Lost Chords & Serenades Divine #18

Lost Chords & Serenades Divine #18 by Stephen McClurg

Christopher C. King’s Lament from Epirus: An Odyssey into Europe’s Oldest Surviving Folk Music (2018)

In an interview, Christopher C. King said that he doesn’t listen to music after 1940. The least generous image that came to my mind was a Mr. Show segment in the episode “The Velveteen Touch of a Dandy Fop” in which a man offers a doughnut to someone who refuses and says he doesn’t eat food “approved by the masses.” He also carries a mini-Victrola and says it’s the only modern piece of equipment he will touch. When asked about listening to a CD, he says, “People were not meant to hear music with such clarity. People need to hear snaps and pops and that shit.” This leads to a skit about two rival megaphone crooners, who I believe are meant to be stand-ins for the East Coast/West Coast hip-hop rivalry of the time.

I’ve come to appreciate King’s perspective, though alien to my own. He offers the most generous image of the dandy fop, which turns out to be neither dandy nor fop, but an idealist searching for the point where music and humanity meet. The lament in the title is a type of music, but also meant to be a longing for music lived within a community, when music was the fire and breath of a people responding to the immediate world around them. This is music not as commodity, but as air taken in during celebrations and mourning, but also part of living daily life. The lament is not just an Epirotic genre that King gives us insight into while relating it to other forms like the memento mori, but also the lamentation for music in general and how we have chosen to relate to it.

Epirotic music comes from the Epirus region of northwestern Greece. This folk music is frequently driven by mournful clarinet or violin melodies set to drones or dancing rhythms. Think of something like Appalachian fiddle improvisations with lots of trills interspersed between long notes or imitations of bird song while being played as Roma ballads.

The book offers a listener’s journey, maybe something more fanatical in collectors like King, who travels to Istanbul and around Greece searching for living and recorded forms of Epirotic music, the focus of the book and considered to be the oldest surviving European folk music. This particular journey is cushioned in the ideas of the larger journey of how we search for meaning in our lives. Evidently, he is willing to take in certain types of live music performed obviously past the 1940 expiration date for recordings, though I’m sure the date holds for the time of composition of said live music. Given this, King has to weigh in on one of the trickier terms that one hears in relation to music and music criticism: authenticity.

Though the writing is worth reading on its own merits and covers related music history and theory in ways any reader can enjoy, I think even King would find it strange for someone to read the book without going to the music. There is a spectacular collection made for the book, and since its release, several of the artists have also had newly issued collections of their own work.

The music is undeniable, earthly and ethereal. Somehow familiar, but in total also not like anything I have heard.
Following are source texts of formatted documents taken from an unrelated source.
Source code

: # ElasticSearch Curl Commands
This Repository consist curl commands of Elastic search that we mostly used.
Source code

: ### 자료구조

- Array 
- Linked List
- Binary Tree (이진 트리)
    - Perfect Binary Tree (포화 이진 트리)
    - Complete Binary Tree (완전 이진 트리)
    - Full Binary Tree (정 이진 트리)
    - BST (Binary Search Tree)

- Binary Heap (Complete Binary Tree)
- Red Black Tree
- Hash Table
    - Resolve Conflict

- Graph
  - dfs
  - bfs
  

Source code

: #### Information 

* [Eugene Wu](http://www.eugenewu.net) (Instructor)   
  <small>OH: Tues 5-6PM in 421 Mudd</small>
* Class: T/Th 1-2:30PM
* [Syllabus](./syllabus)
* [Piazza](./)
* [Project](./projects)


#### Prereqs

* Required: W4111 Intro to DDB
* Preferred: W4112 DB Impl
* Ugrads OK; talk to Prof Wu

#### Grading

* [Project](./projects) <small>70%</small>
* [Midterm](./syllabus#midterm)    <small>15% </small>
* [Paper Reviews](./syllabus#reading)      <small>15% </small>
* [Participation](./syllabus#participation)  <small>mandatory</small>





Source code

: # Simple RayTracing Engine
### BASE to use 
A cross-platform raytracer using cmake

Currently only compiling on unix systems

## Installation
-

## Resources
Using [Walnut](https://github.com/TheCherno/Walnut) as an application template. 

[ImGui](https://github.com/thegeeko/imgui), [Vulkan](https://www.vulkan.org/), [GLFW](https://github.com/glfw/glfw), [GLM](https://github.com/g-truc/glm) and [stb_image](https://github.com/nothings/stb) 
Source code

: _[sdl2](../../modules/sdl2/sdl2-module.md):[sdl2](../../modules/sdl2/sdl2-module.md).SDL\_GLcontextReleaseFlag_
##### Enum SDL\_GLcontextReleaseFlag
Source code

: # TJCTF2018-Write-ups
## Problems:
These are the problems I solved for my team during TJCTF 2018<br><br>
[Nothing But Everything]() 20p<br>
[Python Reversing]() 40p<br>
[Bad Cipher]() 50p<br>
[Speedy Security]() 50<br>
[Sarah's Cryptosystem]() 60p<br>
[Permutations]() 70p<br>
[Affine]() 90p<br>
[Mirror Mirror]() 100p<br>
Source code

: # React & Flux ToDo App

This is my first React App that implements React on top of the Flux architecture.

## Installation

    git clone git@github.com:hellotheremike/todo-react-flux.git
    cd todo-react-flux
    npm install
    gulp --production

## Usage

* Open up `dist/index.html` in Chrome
I hear qualities of American Appalachian music, itself borrowing from various European, African, and Native forms; there are drone qualities reminiscent of Eastern or Middle Eastern styles, elements of klezmer, Roma, and imitations of vocal and natural sounds. Taken together, the book and the music collection make a spectacular project.

Christopher C. King’s Lament from Epirus: An Odyssey into Europe’s Oldest Surviving Folk Music is available online and at book stores. The Lament from Epirus soundtrack is available from Tompkins Square Records.


Stephen McClurg (Episode 24) writes and teaches in Birmingham, Alabama. He co-hosts The Outrider Podcast, writes at Eunoia Solstice, and infrequently blogs. He has contributed music as a solo artist and with the group Necronomikids to past episodes of The Drunken Odyssey.



One response to “Lost Chords & Serenades Divine #18”

  1. […] at The Drunken Odyssey, I review Christopher C. King’s Lament from Epirus, a book about the West’s oldest […]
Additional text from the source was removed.